However, after the statement var roomsData = foundRooms (...).ToList() all Room.ContactRoomRoles are populated, because the query did load them into the context, and EF's always executes the relationship fixup process, which auto-populates navigation properties.

So, to summarize, after your query you have roomsData containing room objects with ContactRoomRoles collections that are populated but not marked as loaded.

Knowing this, it's apparent now that the only thing to do is: prevent lazy loading to occur.

The best way to achieve that is to prevent EF from creating entity objects that are capable of lazy loading, aka proxies. You do that by adding the line

context.Configuration.ProxyCreationEnabled = false;

just below the using statement.

Now you'll notice that the line

var numberOfRoles1 = roomsData.ElementAt(1).Room.ContactRoomRoles.Count();

doesn't trigger an extra query, but does return the correct count.

Gert Arnold
  • 105,341
  • 31
  • 202
  • 291
  • You say "Knowing this, it's apparent now that the only thing to do is: prevent lazy loading to occur." - however, can't I just use the `.Load()` statement to make EF load the `ContactRoomRoles` collections? Why do I also need to prevent lazy loading? – Jez Oct 15 '18 at 21:17
  • 1
    You'd have to `Load()` all collections for each `room` individually. – Gert Arnold Oct 15 '18 at 21:19
  • 1
    This is the correct answer. @Jez, take a look at [Applying filters when explicitly loading related entities](https://learn.microsoft.com/en-us/ef/ef6/querying/related-data#applying-filters-when-explicitly-loading-related-entities) documentation section. Ignore the filter part: *When using the Query method it is usually best to turn off lazy loading for the navigation property. This is because otherwise the entire collection may get loaded automatically by the lazy loading mechanism either before or after the filtered query has been executed.* – Ivan Stoev Oct 17 '18 at 06:01
1

This is called an Abstraction Leak and it means your abstraction exposes some implementation details.

This is happening when you call the .ToList() and you switch (I don't like the word cross) between Linq to sql and Linq to objects.

I'd recommend you to read The Law of Leaky Abstractions to get the grasp better, as it is quite complicated to explain on one foot.

The main idea behind it is, that everything will work as planned but slower then usual when you attempt to provide a complete abstraction of an underlying unreliable layer, but sometimes, the layer leaks through the abstraction and you feel the things that the abstraction can’t quite protect you from.


Edit to clarify:

calling ToList() forces linq-to-entities to evaluate and return the results as a list.
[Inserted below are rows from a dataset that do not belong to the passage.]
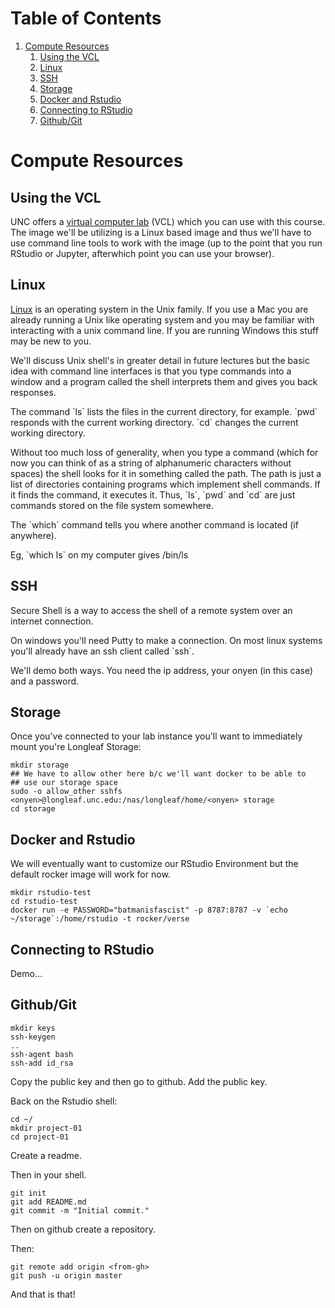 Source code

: 
# Table of Contents

1.  [Compute Resources](#orgfff5920)
    1.  [Using the VCL](#org813379b)
    2.  [Linux](#org0796195)
    3.  [SSH](#orgdfc6761)
    4.  [Storage](#org03430d7)
    5.  [Docker and Rstudio](#orgfd0643e)
    6.  [Connecting to RStudio](#org5ce99f2)
    7.  [Github/Git](#org90cc125)


<a id="orgfff5920"></a>

# Compute Resources


<a id="org813379b"></a>

## Using the VCL

UNC offers a [virtual computer lab](https://vcl.unc.edu/) (VCL) which you can use with this
course. The image we'll be utilizing is a Linux based image and thus
we'll have to use command line tools to work with the image (up to the
point that you run RStudio or Jupyter, afterwhich point you can use
your browser).


<a id="org0796195"></a>

## Linux

[Linux](https://en.wikipedia.org/wiki/Linux) is an operating system in the Unix family. If you use a Mac you
are already running a Unix like operating system and you may be
familiar with interacting with a unix command line. If you are running
Windows this stuff may be new to you.

We'll discuss Unix shell's in greater detail in future lectures but
the basic idea with command line interfaces is that you type commands
into a window and a program called the shell interprets them and gives
you back responses.

The command \`ls\` lists the files in the current directory, for
example. \`pwd\` responds with the current working directory. \`cd\`
changes the current working directory.

Without too much loss of generality, when you type a command (which
for now you can think of as a string of alphanumeric characters
without spaces) the shell looks for it in something called the
path. The path is just a list of directories containing programs which
implement shell commands. If it finds the command, it executes
it. Thus, \`ls\`, \`pwd\` and \`cd\` are just commands stored on the file
system somewhere.

The \`which\` command tells you where another command is located (if
anywhere).

Eg, \`which ls\` on my computer gives /bin/ls


<a id="orgdfc6761"></a>

## SSH

Secure Shell is a way to access the shell of a remote system over an
internet connection.

On windows you'll need Putty to make a connection. On most linux
systems you'll already have an ssh client called \`ssh\`.

We'll demo both ways. You need the ip address, your onyen (in this
case) and a password.


<a id="org03430d7"></a>

## Storage

Once you've connected to your lab instance you'll want to immediately
mount you're Longleaf Storage:

    mkdir storage
    ## We have to allow other here b/c we'll want docker to be able to 
    ## use our storage space
    sudo -o allow_other sshfs <onyen>@longleaf.unc.edu:/nas/longleaf/home/<onyen> storage
    cd storage


<a id="orgfd0643e"></a>

## Docker and Rstudio

    

We will eventually want to customize our RStudio Environment but the
default rocker image will work for now.

    
    mkdir rstudio-test
    cd rstudio-test
    docker run -e PASSWORD="batmanisfascist" -p 8787:8787 -v `echo ~/storage`:/home/rstudio -t rocker/verse


<a id="org5ce99f2"></a>

## Connecting to RStudio

Demo&#x2026;


<a id="org90cc125"></a>

## Github/Git

    
    mkdir keys
    ssh-keygen 
    ..
    ssh-agent bash
    ssh-add id_rsa    

Copy the public key and then go to github. Add the public key.

Back on the Rstudio shell:

    
    cd ~/
    mkdir project-01
    cd project-01  

Create a readme.

Then in your shell.

    git init
    git add README.md
    git commit -m "Initial commit."

Then on github create a repository.

Then:

    git remote add origin <from-gh>
    git push -u origin master

And that is that!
Meaning that, for example from the answer above:

var blogs = context.Blogs
    .FromSql("EXECUTE dbo.GetMostPopularBlogsForUser {0}", user)
    .ToList();

Will be evaluation to the corresponding model of the context - blogs model.
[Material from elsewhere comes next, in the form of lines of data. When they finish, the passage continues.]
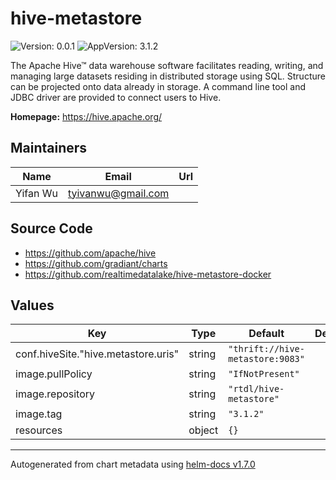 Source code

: # hive-metastore

![Version: 0.0.1](https://img.shields.io/badge/Version-0.0.1-informational?style=flat-square) ![AppVersion: 3.1.2](https://img.shields.io/badge/AppVersion-3.1.2-informational?style=flat-square)

The Apache Hive™ data warehouse software facilitates reading, writing, and managing large datasets residing in distributed storage using SQL. Structure can be projected onto data already in storage. A command line tool and JDBC driver are provided to connect users to Hive.

**Homepage:** <https://hive.apache.org/>

## Maintainers

| Name | Email | Url |
| ---- | ------ | --- |
| Yifan Wu | tyivanwu@gmail.com |  |

## Source Code

* <https://github.com/apache/hive>
* <https://github.com/gradiant/charts>
* <https://github.com/realtimedatalake/hive-metastore-docker>

## Values

| Key | Type | Default | Description |
|-----|------|---------|-------------|
| conf.hiveSite."hive.metastore.uris" | string | `"thrift://hive-metastore:9083"` |  |
| image.pullPolicy | string | `"IfNotPresent"` |  |
| image.repository | string | `"rtdl/hive-metastore"` |  |
| image.tag | string | `"3.1.2"` |  |
| resources | object | `{}` |  |

----------------------------------------------
Autogenerated from chart metadata using [helm-docs v1.7.0](https://github.com/norwoodj/helm-docs/releases/v1.7.0)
So in other words, it is being lazily executed at the moment that you call ToList().

Prior to the ToList() call, C# does NO SQL calls. So actually, it is NOT an in-memory operation.
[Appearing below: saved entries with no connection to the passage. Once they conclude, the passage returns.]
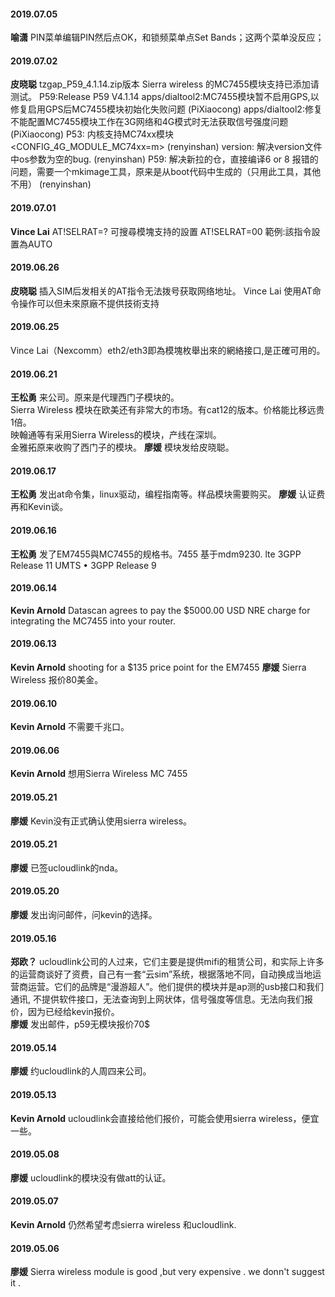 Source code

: 
#### 2019.07.05
**喻潇**  PIN菜单编辑PIN然后点OK，和锁频菜单点Set Bands；这两个菜单没反应；
#### 2019.07.02
**皮晓聪**  tzgap_P59_4.1.14.zip版本 Sierra wireless 的MC7455模块支持已添加请测试。<hide>
    P59:Release P59 V4.1.14  <PiXiaocong>
    apps/dialtool2:MC7455模块暂不启用GPS,以修复启用GPS后MC7455模块初始化失败问题  (PiXiaocong)
    apps/dialtool2:修复不能配置MC7455模块工作在3G网络和4G模式时无法获取信号强度问题 (PiXiaocong)
    P53: 内核支持MC74xx模块 <CONFIG_4G_MODULE_MC74xx=m>  (renyinshan)
    version: 解决version文件中os参数为空的bug.  (renyinshan)
    P59: 解决新拉的仓，直接编译6 or 8 报错的问题，需要一个mkimage工具，原来是从boot代码中生成的（只用此工具，其他不用） (renyinshan)
</hide>
#### 2019.07.01
**Vince Lai**  AT!SELRAT=? 可搜尋模塊支持的設置 AT!SELRAT=00    範例:該指令設置為AUTO
#### 2019.06.26
**皮晓聪**  插入SIM后发相关的AT指令无法拨号获取网络地址。
Vince Lai  使用AT命令操作可以但未來原廠不提供技術支持
#### 2019.06.25
Vince Lai（Nexcomm）eth2/eth3即為模塊枚舉出來的網絡接口,是正確可用的。
#### 2019.06.21
**王松勇**  来公司。原来是代理西门子模块的。  
Sierra Wireless 模块在欧美还有非常大的市场。有cat12的版本。价格能比移远贵1倍。  
映翰通等有采用Sierra Wireless的模块，产线在深圳。  
金雅拓原来收购了西门子的模块。
**廖媛**  模块发给皮晓聪。
#### 2019.06.17
**王松勇**  发出at命令集，linux驱动，编程指南等。样品模块需要购买。
**廖媛**  认证费再和Kevin谈。
#### 2019.06.16
**王松勇**  发了EM7455與MC7455的规格书。7455 基于mdm9230. lte  3GPP Release 11 UMTS • 3GPP Release 9
#### 2019.06.14
**Kevin Arnold** Datascan agrees to pay the $5000.00 USD NRE charge for integrating the MC7455 into your router. 
#### 2019.06.13
**Kevin Arnold**  shooting for a $135 price point for the EM7455
**廖媛**  Sierra Wireless 报价80美金。
#### 2019.06.10
**Kevin Arnold**  不需要千兆口。
#### 2019.06.06
**Kevin Arnold**  想用Sierra Wireless MC 7455
#### 2019.05.21
**廖媛**  Kevin没有正式确认使用sierra wireless。
#### 2019.05.21
**廖媛** 已签ucloudlink的nda。
#### 2019.05.20
**廖媛**  发出询问邮件，问kevin的选择。
#### 2019.05.16
**郑欧？** ucloudlink公司的人过来，它们主要是提供mifi的租赁公司，和实际上许多的运营商谈好了资费，自己有一套“云sim”系统，根据落地不同，自动换成当地运营商运营。它们的品牌是“漫游超人”。他们提供的模块并是ap测的usb接口和我们通讯, 不提供软件接口，无法查询到上网状体，信号强度等信息。无法向我们报价，因为已经给kevin报价。  
**廖媛**  发出邮件，p59无模块报价70$
#### 2019.05.14
**廖媛**  约ucloudlink的人周四来公司。
#### 2019.05.13
**Kevin Arnold** ucloudlink会直接给他们报价，可能会使用sierra wireless，便宜一些。
#### 2019.05.08
**廖媛**  ucloudlink的模块没有做att的认证。
#### 2019.05.07
**Kevin Arnold**  仍然希望考虑sierra wireless 和ucloudlink.  
#### 2019.05.06
**廖媛**    Sierra wireless module is good ,but very expensive .  we donn't suggest it .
So yes, it is putting that data into memory as part of the context and reads it in the same context.

Barr J
  • 10,636
  • 1
  • 28
  • 46
  • This is a good start to an answer, but I'd like more detail on precisely *why* EF is doing this so I can better understand what's going on. When I call `.ToList()` is it putting that data into memory as part of the context or something? Does it then read that data later on in the same context? It seems to me that if it does this they would surely implement a proper mechanism to achieve this behaviour. – Jez Oct 15 '18 at 10:37
  • Edited with explanation :) – Barr J Oct 15 '18 at 10:57